On March 11, 2011, just before 3 p.m., a massive earthquake erupted under the ocean off the coast of Japan.
At a magnitude of nine, it was the most powerful earthquake ever recorded in Japan and the fourth most in the world since the data began.
The massive earthquake, which occurred 70 kilometers from the country, triggered a gigantic and terrifying tsunami, which killed more than 19,000 people.
Huge waves, reaching 33 feet, traveled at speeds in excess of 435 mph as they crashed into the shore and traveled up to six miles over land, hitting everything in their path furiously.
People had only minutes to flee their homes and everything they owned, and, horrifyingly, more than 100 evacuation sites were washed away.
Many drowned, but thousands more perished from blunt force as trees, cars and buildings were torn aside by the terrifying force of the tsunami.
More than 120,000 buildings were destroyed and nearly 300,000 members “partially collapsed” against the extreme force of nature.
Roads were swept away, as well as railway lines with millions of houses without electricity or water.
The tsunami also caused meltdowns at the Fukushima nuclear power plant, with much of the area still uninhabitable, although some have returned to their former homes.
After the devastation of the tsunami, more than 340,000 were left homeless and the affected areas faced shortages of food, water, shelter, medicine and fuel.
It became the most expensive natural disaster in the planet’s history, with repair and rebuild costs amounting to £ 177 billion.
Tons of debris accumulated around the coastal cities hit by the tsunami, and it is estimated that there are still more than a million tons in the Pacific Ocean.
And when the clean-up operation had begun and people from the affected areas began to slowly return to their homes, they were faced with a new nightmare.
Where once the homes of neighbors, friends, and loved ones had stood, there were now nothing but ruins and lost lives.
People had to try to rebuild their lives, chips, houses and businesses among the rubble.
Under the mental fear of returning to familiar places where they had once been happy, many reported that strange things happened.
From being woken up at night to unusual noises or sensations to bizarre images as they tried to live their daily lives in the shattered communities wiped out by the tsunami.
There seemed to be only one explanation: haunts by the ghosts of those killed on that terrible day in March.
Some even reported seeing rows of ghostly figures patiently waiting outside the rubble, which had previously been a supermarket before being squashed by the tsunami.
Keizo Hara, a psychiatrist in the city of Ishinomaki, one of the areas most affected by the waves hit by an earthquake at sea, said: “The places where people say they see ghosts are largely those areas that have been completely have been swept away by the tsunami.
“We think phenomena such as ghost sightings may be a mental projection of the terror and concerns associated with those places
He said one statement was that those who witnessed the destruction firsthand and those who lost in the terror that followed could be suffering from post-traumatic illness.
Hara added, “It will be some time before PTSD shows up for many people in temporary housing for whom nothing has changed since the earthquake.”
To dad-of-two Shinichi Yamada, the terrifying post-tsunami phenomenon seemed real as he and his kids tried to rebuild their lives.
He had escaped the waves that ravaged his home and later rescued two Buddhist statues from the wreckage.
But when he brought them back to the temporary housing where he lived, he said strange things started to happen.
He claimed his two children suddenly fell ill and an inexplicable chill seemed to follow the family around the house, he said.
Yamada explained, “A few times when I was in bed, I felt something run over me, step over my chest.”
The concerned father, along with many others in the aftermath of the tsunami, felt there was only one place he could turn to – an exorcist.
Kansho Aizawa helped countless families deal with ghosts after the tsunami and says she herself saw many apparitions.

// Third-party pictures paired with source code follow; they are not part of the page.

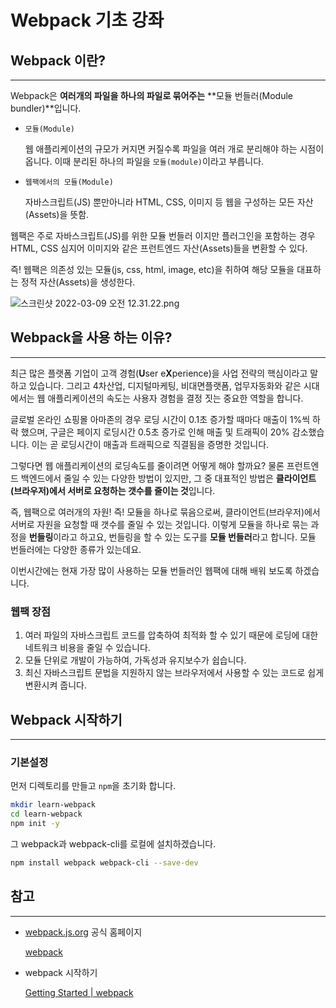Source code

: # Webpack 기초 강좌

## Webpack 이란?

---

Webpack은 **여러개의 파일을 하나의 파일로 묶어주는** **모듈 번들러(Module bundler)**입니다.

- `모듈(Module)`
    
    웹 애플리케이션의 규모가 커지면 커질수록 파일을 여러 개로 분리해야 하는 시점이 옵니다. 이때 분리된 하나의 파일을 `모듈(module)`이라고 부릅니다. 
    
- `웹팩에서의 모듈(Module)`
    
    자바스크립트(JS) 뿐만아니라 HTML, CSS, 이미지 등 웹을 구성하는 모든 자산(Assets)을 뜻함.
    

웹팩은 주로 자바스크립트(JS)를 위한 모듈 번들러 이지만 플러그인을 포함하는 경우 HTML, CSS 심지어 이미지와 같은 프런트엔드 자산(Assets)들을 변환할 수 있다.

즉! 웹팩은 의존성 있는 모듈(js, css, html, image, etc)을 취하여 해당 모듈을 대표하는 정적 자산(Assets)을 생성한다.

![스크린샷 2022-03-09 오전 12.31.22.png](Webpack%20%E1%84%80%E1%85%B5%207e463/%E1%84%89%E1%85%B3%E1%84%8F%E1%85%B3%E1%84%85%E1%85%B5%E1%86%AB%E1%84%89%E1%85%A3%E1%86%BA_2022-03-09_%E1%84%8B%E1%85%A9%E1%84%8C%E1%85%A5%E1%86%AB_12.31.22.png)

## Webpack을 사용 하는 이유?

---

최근 많은 플랫폼 기업이 고객 경험(**U**ser e**X**perience)을 사업 전략의 핵심이라고 말하고 있습니다. 그리고 4차산업, 디지털마케팅, 비대면플랫폼, 업무자동화와 같은 시대에서는 웹 애플리케이션의 속도는 사용자 경험을 결정 짓는 중요한 역할을 합니다.

글로벌 온라인 쇼핑몰 아마존의 경우 로딩 시간이 0.1초 증가할 때마다 매출이 1%씩 하락 했으며, 구글은 페이지 로딩시간 0.5초 증가로 인해 매출 및 트래픽이 20% 감소했습니다. 이는 곧 로딩시간이 매출과 트래픽으로 직결됨을 증명한 것입니다.

그렇다면 웹 애플리케이션의 로딩속도를 줄이려면 어떻게 해야 할까요? 물론 프런트엔드 백엔드에서 줄일 수 있는 다양한 방법이 있지만, 그 중 대표적인 방법은 **클라이언트(브라우저)에서 서버로 요청하는 갯수를 줄이는 것**입니다.

즉, 웹팩으로 여러개의 자원! 즉! 모듈을 하나로 묶음으로써, 클라이언트(브라우저)에서 서버로 자원을 요청할 때 갯수를 줄일 수 있는 것입니다. 이렇게 모듈을 하나로 묶는 과정을 **번들링**이라고 하고요, 번들링을 할 수 있는 도구를 **모듈 번들러**라고 합니다. 모듈 번들러에는 다양한 종류가 있는데요.

이번시간에는 현재 가장 많이 사용하는 모듈 번들러인 웹팩에 대해 배워 보도록 하겠습니다.

### 웹팩 장점

1. 여러 파일의 자바스크립트 코드를 압축하여 최적화 할 수 있기 때문에 로딩에 대한 네트워크 비용을 줄일 수 있습니다.
2. 모듈 단위로 개발이 가능하여, 가독성과 유지보수가 쉽습니다.
3. 최신 자바스크립트 문법을 지원하지 않는 브라우저에서 사용할 수 있는 코드로 쉽게 변환시켜 줍니다.

## Webpack 시작하기

---

### 기본설정

먼저 디렉토리를 만들고 `npm`을 초기화 합니다.

```bash
mkdir learn-webpack
cd learn-webpack
npm init -y
```

그 webpack과 webpack-cli를 로컬에 설치하겠습니다.

```bash
npm install webpack webpack-cli --save-dev
```

## 참고

---

- [webpack.js.org](http://webpack.js.org) 공식 홈페이지
    
    [webpack](https://webpack.js.org/)
    
- webpack 시작하기
    
    [Getting Started | webpack](https://webpack.js.org/guides/getting-started/)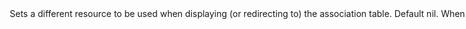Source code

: <Option name="`use_resource`">
Sets a different resource to be used when displaying (or redirecting to) the association table.

#### Default

`nil`. When nothing is selected, Avo infers the resource type from the reflected association.

#### Possible values

`Avo::Resources::Post`, `Avo::Resources::PhotoComment`, or any Avo resource class.

The value can be the actual class or a string representation of that class.

```ruby
# the class
Avo::Resources::Post

# the stirng representation of the class
"Avo::Resources::Post"
```
</Option>
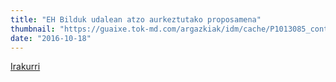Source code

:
 ```yaml
---
title: "EH Bilduk udalean atzo aurkeztutako proposamena"
thumbnail: "https://guaixe.tok-md.com/argazkiak/idm/cache/P1013085_content.JPG"
date: "2016-10-18"
---
```

[Irakurri](https://guaixe.eus/altsasu/1476781145597-eh-bilduk-udalean-atzo-aurkeztutako-proposamena)

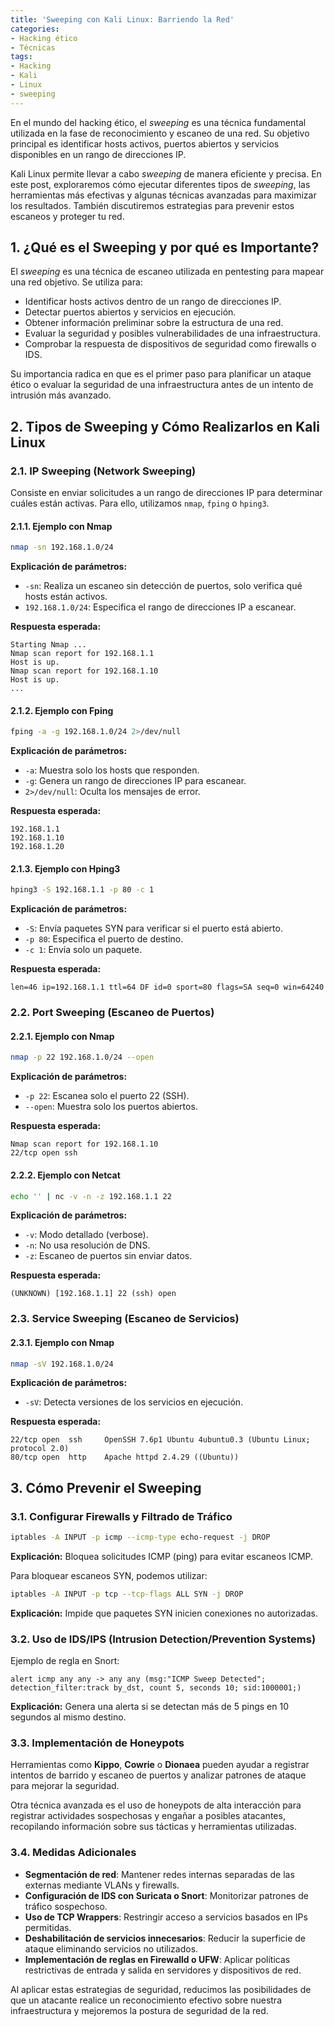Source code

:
```yaml
---
title: 'Sweeping con Kali Linux: Barriendo la Red'
categories:
- Hacking ético
- Técnicas
tags:
- Hacking
- Kali
- Linux
- sweeping
---
```


En el mundo del hacking ético, el *sweeping* es una técnica fundamental utilizada en la fase de reconocimiento y escaneo de una red. Su objetivo principal es identificar hosts activos, puertos abiertos y servicios disponibles en un rango de direcciones IP.

Kali Linux permite llevar a cabo *sweeping* de manera eficiente y precisa. En este post, exploraremos cómo ejecutar diferentes tipos de *sweeping*, las herramientas más efectivas y algunas técnicas avanzadas para maximizar los resultados. También discutiremos estrategias para prevenir estos escaneos y proteger tu red.

## 1. ¿Qué es el Sweeping y por qué es Importante?

El *sweeping* es una técnica de escaneo utilizada en pentesting para mapear una red objetivo. Se utiliza para:

- Identificar hosts activos dentro de un rango de direcciones IP.
- Detectar puertos abiertos y servicios en ejecución.
- Obtener información preliminar sobre la estructura de una red.
- Evaluar la seguridad y posibles vulnerabilidades de una infraestructura.
- Comprobar la respuesta de dispositivos de seguridad como firewalls o IDS.

Su importancia radica en que es el primer paso para planificar un ataque ético o evaluar la seguridad de una infraestructura antes de un intento de intrusión más avanzado.

## 2. Tipos de Sweeping y Cómo Realizarlos en Kali Linux

### 2.1. IP Sweeping (Network Sweeping)

Consiste en enviar solicitudes a un rango de direcciones IP para determinar cuáles están activas. Para ello, utilizamos `nmap`, `fping` o `hping3`.

#### 2.1.1. Ejemplo con Nmap

```bash
nmap -sn 192.168.1.0/24
```

**Explicación de parámetros:**
- `-sn`: Realiza un escaneo sin detección de puertos, solo verifica qué hosts están activos.
- `192.168.1.0/24`: Especifica el rango de direcciones IP a escanear.

**Respuesta esperada:**
```plaintext
Starting Nmap ...
Nmap scan report for 192.168.1.1
Host is up.
Nmap scan report for 192.168.1.10
Host is up.
...
```

#### 2.1.2. Ejemplo con Fping

```bash
fping -a -g 192.168.1.0/24 2>/dev/null
```

**Explicación de parámetros:**
- `-a`: Muestra solo los hosts que responden.
- `-g`: Genera un rango de direcciones IP para escanear.
- `2>/dev/null`: Oculta los mensajes de error.

**Respuesta esperada:**
```plaintext
192.168.1.1
192.168.1.10
192.168.1.20
```

#### 2.1.3. Ejemplo con Hping3

```bash
hping3 -S 192.168.1.1 -p 80 -c 1
```

**Explicación de parámetros:**
- `-S`: Envía paquetes SYN para verificar si el puerto está abierto.
- `-p 80`: Especifica el puerto de destino.
- `-c 1`: Envía solo un paquete.

**Respuesta esperada:**
```plaintext
len=46 ip=192.168.1.1 ttl=64 DF id=0 sport=80 flags=SA seq=0 win=64240
```

### 2.2. Port Sweeping (Escaneo de Puertos)

#### 2.2.1. Ejemplo con Nmap

```bash
nmap -p 22 192.168.1.0/24 --open
```

**Explicación de parámetros:**
- `-p 22`: Escanea solo el puerto 22 (SSH).
- `--open`: Muestra solo los puertos abiertos.

**Respuesta esperada:**
```plaintext
Nmap scan report for 192.168.1.10
22/tcp open ssh
```

#### 2.2.2. Ejemplo con Netcat

```bash
echo '' | nc -v -n -z 192.168.1.1 22
```

**Explicación de parámetros:**
- `-v`: Modo detallado (verbose).
- `-n`: No usa resolución de DNS.
- `-z`: Escaneo de puertos sin enviar datos.

**Respuesta esperada:**
```plaintext
(UNKNOWN) [192.168.1.1] 22 (ssh) open
```

### 2.3. Service Sweeping (Escaneo de Servicios)

#### 2.3.1. Ejemplo con Nmap

```bash
nmap -sV 192.168.1.0/24
```

**Explicación de parámetros:**
- `-sV`: Detecta versiones de los servicios en ejecución.

**Respuesta esperada:**
```plaintext
22/tcp open  ssh     OpenSSH 7.6p1 Ubuntu 4ubuntu0.3 (Ubuntu Linux; protocol 2.0)
80/tcp open  http    Apache httpd 2.4.29 ((Ubuntu))
```

## 3. Cómo Prevenir el Sweeping

### 3.1. Configurar Firewalls y Filtrado de Tráfico

```bash
iptables -A INPUT -p icmp --icmp-type echo-request -j DROP
```

**Explicación:** Bloquea solicitudes ICMP (ping) para evitar escaneos ICMP.

Para bloquear escaneos SYN, podemos utilizar:

```bash
iptables -A INPUT -p tcp --tcp-flags ALL SYN -j DROP
```

**Explicación:** Impide que paquetes SYN inicien conexiones no autorizadas.

### 3.2. Uso de IDS/IPS (Intrusion Detection/Prevention Systems)

Ejemplo de regla en Snort:

```plaintext
alert icmp any any -> any any (msg:"ICMP Sweep Detected"; detection_filter:track by_dst, count 5, seconds 10; sid:1000001;)
```

**Explicación:** Genera una alerta si se detectan más de 5 pings en 10 segundos al mismo destino.

### 3.3. Implementación de Honeypots

Herramientas como **Kippo**, **Cowrie** o **Dionaea** pueden ayudar a registrar intentos de barrido y escaneo de puertos y analizar patrones de ataque para mejorar la seguridad.

Otra técnica avanzada es el uso de honeypots de alta interacción para registrar actividades sospechosas y engañar a posibles atacantes, recopilando información sobre sus tácticas y herramientas utilizadas.

### 3.4. Medidas Adicionales

- **Segmentación de red**: Mantener redes internas separadas de las externas mediante VLANs y firewalls.
- **Configuración de IDS con Suricata o Snort**: Monitorizar patrones de tráfico sospechoso.
- **Uso de TCP Wrappers**: Restringir acceso a servicios basados en IPs permitidas.
- **Deshabilitación de servicios innecesarios**: Reducir la superficie de ataque eliminando servicios no utilizados.
- **Implementación de reglas en Firewalld o UFW**: Aplicar políticas restrictivas de entrada y salida en servidores y dispositivos de red.

Al aplicar estas estrategias de seguridad, reducimos las posibilidades de que un atacante realice un reconocimiento efectivo sobre nuestra infraestructura y mejoremos la postura de seguridad de la red.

She explained: “There are ghosts without heads, and some are missing hands or legs, others are completely cut in half.
“People have died in so many different ways during the disaster and they have been left in the dark. So it takes a heavy toll on us, we see them as they were when they died.”
The problem of the visions of ghostly figures became so serious in certain areas that taxi drivers were afraid to pick up ghosts instead of living passengers.
Immediately after the tragedy, people sought the help of the exorcist to make sure their loved ones were happy in the afterlife – but that changed as time went on.
Aizawa said, “First people came here looking for the bodies of their relatives. Then they wanted to know exactly how that person died and whether their minds were at peace.
They want to deliver their own messages to the dead.
For Yamada, his troubles ended when he built a shrine to the two Buddhist statues and prays for them regularly.
The father is still convinced they are being haunted, but now believes that through his caring actions they are finally at peace.